8. Insofar as the non-deduction of TDS on the purchase of immovable property, the assessee himself had accepted that the property has been purchased for a total value of Rs. 4.81 crores whereas deducted the TDS of Rs. 1.43 crores and the reason for non-deduction for the balance payments is that the said amount was debited in the P&L account of the assessee. We do not find that the said explanation is in order. When the property has been purchased by the assessee without payment of the sale consideration, the property would not be transferred to the assessee and in that circumstances, as per section 194IA of the Act, necessarily, the assessee has to deduct the TDS on the entire amount of Rs. 4.81 crores. Instead of doing that, the assessee had deducted 1% on Rs. 1.43 crores. In our opinion, the said non-deduction of TDS on the balance amount of Rs. 3.38 crores, is against the provision 194IA and therefore the AO had rightly considered the assessee as assessee in default u/s. 201 of the Act.

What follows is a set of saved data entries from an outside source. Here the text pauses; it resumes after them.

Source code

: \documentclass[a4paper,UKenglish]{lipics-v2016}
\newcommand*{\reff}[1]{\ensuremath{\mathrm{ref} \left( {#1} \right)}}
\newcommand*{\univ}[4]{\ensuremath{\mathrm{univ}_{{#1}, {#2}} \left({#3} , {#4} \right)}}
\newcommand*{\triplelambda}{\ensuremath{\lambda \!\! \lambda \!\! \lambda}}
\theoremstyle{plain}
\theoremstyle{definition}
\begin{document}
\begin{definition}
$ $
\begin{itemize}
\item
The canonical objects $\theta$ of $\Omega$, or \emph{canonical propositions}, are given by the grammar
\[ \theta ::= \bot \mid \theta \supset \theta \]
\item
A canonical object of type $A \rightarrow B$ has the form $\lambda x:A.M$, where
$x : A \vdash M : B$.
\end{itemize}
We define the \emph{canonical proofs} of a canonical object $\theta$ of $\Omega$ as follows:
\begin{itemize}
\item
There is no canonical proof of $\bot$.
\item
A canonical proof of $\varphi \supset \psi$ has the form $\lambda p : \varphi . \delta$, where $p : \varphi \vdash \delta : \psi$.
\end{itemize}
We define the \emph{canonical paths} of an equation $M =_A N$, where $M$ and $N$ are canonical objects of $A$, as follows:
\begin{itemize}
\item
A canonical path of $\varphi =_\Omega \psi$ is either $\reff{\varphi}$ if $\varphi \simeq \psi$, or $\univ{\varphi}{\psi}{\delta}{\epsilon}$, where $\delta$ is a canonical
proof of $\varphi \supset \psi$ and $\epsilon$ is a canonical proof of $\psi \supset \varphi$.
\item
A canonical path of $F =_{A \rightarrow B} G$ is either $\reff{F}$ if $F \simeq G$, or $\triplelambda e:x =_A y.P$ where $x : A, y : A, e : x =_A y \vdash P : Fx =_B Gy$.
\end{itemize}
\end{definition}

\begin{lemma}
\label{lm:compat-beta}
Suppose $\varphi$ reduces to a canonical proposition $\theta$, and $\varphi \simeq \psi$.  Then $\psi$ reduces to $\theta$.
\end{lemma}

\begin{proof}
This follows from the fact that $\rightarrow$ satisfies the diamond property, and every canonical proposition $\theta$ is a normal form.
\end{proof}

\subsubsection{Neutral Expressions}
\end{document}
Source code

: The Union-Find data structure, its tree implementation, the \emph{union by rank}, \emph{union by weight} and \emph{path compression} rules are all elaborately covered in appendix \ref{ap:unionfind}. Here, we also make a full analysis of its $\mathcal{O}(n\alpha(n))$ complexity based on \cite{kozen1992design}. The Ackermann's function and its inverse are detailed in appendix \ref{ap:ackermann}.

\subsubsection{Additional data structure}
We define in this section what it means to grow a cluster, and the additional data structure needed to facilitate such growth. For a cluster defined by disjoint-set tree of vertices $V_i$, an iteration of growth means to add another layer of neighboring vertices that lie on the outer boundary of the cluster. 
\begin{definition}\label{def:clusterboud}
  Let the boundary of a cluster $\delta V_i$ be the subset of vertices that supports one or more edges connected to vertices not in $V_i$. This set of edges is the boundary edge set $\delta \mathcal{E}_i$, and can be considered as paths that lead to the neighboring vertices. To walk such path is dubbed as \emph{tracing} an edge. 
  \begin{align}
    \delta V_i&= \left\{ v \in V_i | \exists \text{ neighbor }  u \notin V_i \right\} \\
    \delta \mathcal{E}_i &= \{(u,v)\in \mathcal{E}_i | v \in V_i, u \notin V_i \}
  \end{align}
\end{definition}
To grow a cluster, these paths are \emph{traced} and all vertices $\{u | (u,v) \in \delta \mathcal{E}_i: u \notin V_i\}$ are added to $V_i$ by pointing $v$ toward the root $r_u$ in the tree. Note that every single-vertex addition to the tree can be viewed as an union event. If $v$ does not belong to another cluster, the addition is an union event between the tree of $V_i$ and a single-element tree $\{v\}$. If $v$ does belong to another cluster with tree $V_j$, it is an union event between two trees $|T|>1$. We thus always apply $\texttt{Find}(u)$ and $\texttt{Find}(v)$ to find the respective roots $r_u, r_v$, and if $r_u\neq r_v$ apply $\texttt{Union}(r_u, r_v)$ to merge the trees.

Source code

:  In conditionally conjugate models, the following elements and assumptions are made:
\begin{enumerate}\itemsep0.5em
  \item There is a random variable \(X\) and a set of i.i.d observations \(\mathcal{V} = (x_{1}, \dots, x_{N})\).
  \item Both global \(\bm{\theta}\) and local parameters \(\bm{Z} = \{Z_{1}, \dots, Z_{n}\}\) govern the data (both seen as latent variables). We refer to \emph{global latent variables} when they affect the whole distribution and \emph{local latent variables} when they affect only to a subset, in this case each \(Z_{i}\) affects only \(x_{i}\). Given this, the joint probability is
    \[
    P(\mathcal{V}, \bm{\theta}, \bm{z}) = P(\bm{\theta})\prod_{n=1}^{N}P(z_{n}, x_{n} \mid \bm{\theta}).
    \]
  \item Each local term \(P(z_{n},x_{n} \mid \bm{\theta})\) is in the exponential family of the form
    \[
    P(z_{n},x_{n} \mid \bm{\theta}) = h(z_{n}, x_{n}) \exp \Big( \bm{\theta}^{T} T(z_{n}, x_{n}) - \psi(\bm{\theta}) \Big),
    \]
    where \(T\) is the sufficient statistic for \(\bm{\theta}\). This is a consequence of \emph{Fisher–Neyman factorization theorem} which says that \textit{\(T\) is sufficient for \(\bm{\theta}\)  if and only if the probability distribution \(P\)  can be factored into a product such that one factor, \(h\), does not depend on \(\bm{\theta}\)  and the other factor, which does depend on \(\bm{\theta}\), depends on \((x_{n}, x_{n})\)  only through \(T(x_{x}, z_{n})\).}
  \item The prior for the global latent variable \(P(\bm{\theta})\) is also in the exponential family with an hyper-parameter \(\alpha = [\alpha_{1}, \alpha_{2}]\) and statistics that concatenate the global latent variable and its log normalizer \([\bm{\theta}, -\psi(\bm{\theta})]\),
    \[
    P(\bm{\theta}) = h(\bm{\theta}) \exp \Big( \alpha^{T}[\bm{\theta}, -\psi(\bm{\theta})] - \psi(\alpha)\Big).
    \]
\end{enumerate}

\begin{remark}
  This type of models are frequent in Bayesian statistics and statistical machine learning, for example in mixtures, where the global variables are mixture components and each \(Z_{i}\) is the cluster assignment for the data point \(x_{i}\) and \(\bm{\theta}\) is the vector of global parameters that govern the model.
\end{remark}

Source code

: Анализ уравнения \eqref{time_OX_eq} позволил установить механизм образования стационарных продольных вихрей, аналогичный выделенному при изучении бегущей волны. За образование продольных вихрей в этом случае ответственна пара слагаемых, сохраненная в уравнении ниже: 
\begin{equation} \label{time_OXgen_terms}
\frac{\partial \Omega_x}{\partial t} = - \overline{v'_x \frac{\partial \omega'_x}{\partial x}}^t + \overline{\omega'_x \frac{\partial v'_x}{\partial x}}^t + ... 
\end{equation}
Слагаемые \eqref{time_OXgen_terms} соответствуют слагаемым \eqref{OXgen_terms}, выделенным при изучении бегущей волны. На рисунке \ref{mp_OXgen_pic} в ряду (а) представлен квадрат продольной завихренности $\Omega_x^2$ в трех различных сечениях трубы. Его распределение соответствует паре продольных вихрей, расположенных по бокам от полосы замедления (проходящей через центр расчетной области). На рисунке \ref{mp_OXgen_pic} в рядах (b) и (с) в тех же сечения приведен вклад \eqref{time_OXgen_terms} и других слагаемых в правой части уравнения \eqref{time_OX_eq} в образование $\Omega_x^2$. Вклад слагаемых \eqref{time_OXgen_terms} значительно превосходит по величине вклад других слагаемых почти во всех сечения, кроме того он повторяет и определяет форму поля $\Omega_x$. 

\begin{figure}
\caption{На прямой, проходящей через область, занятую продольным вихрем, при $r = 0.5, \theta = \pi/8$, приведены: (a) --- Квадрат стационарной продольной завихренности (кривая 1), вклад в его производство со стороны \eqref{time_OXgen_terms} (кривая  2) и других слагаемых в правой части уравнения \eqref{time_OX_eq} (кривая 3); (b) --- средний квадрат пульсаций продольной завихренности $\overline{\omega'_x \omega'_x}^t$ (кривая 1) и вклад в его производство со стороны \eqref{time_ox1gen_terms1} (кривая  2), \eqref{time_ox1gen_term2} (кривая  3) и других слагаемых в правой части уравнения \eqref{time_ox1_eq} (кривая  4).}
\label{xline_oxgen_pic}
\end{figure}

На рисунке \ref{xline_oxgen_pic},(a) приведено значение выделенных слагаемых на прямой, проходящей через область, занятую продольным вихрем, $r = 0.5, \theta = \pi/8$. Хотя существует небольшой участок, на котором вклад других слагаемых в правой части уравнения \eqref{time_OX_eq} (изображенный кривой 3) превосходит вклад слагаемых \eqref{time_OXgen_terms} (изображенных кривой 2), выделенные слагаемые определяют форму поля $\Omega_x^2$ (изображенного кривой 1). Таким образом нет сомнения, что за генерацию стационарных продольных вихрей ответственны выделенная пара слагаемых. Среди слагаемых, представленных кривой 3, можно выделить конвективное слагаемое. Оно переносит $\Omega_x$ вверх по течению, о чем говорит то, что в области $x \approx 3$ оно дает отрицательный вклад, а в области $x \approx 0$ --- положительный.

9. Insofar as the other expenses incurred by the assessee, the assessee had filed a statement of the details of payment for which the tax is not deducted as on 31/03/2017 as per form 3CD and the details of remittance and in the said statement, the assessee had given notes 1 to 4 and explained that why the TDS was not deducted on the four items. The assessee also filed the copies of form no. 16A which was not produced before the AO. Before the AO, the assessee had furnished the financial statements and the audit report in form 3CD of the Act. It is the case of the assessee that the assessee had submitted the details also before the Ld.CIT(A) whereas the Ld.CIT(A) had not considered the said details and therefore it requires verification at the end of the AO. Further, the assessee also submitted that in some cases, TDS was also deducted and remitted to the department. To verify the said facts, we remit these payments as narrated in Table 1 by the AO to the assessing officer for denovo consideration based on the documents now filed before us. It is also open to the assessee to adduce further evidences to show that the deduction of TDS is not required or deduction was made and tax was remitted to the department. In such event, we direct the AO to consider the documents and arrive a conclusion that whether the assessee is to be treated as assessee in default or not. With the above direction, we remit the expenses mentioned in Table 1 of the assessment order to the AO. The non-deduction of TDS insofar as the purchase of land is concerned, we are not inclined to interfere in the orders passed by the lower authorities.
10. In the result, the appeal filed by the assessee is partly allowed for statistical purposes.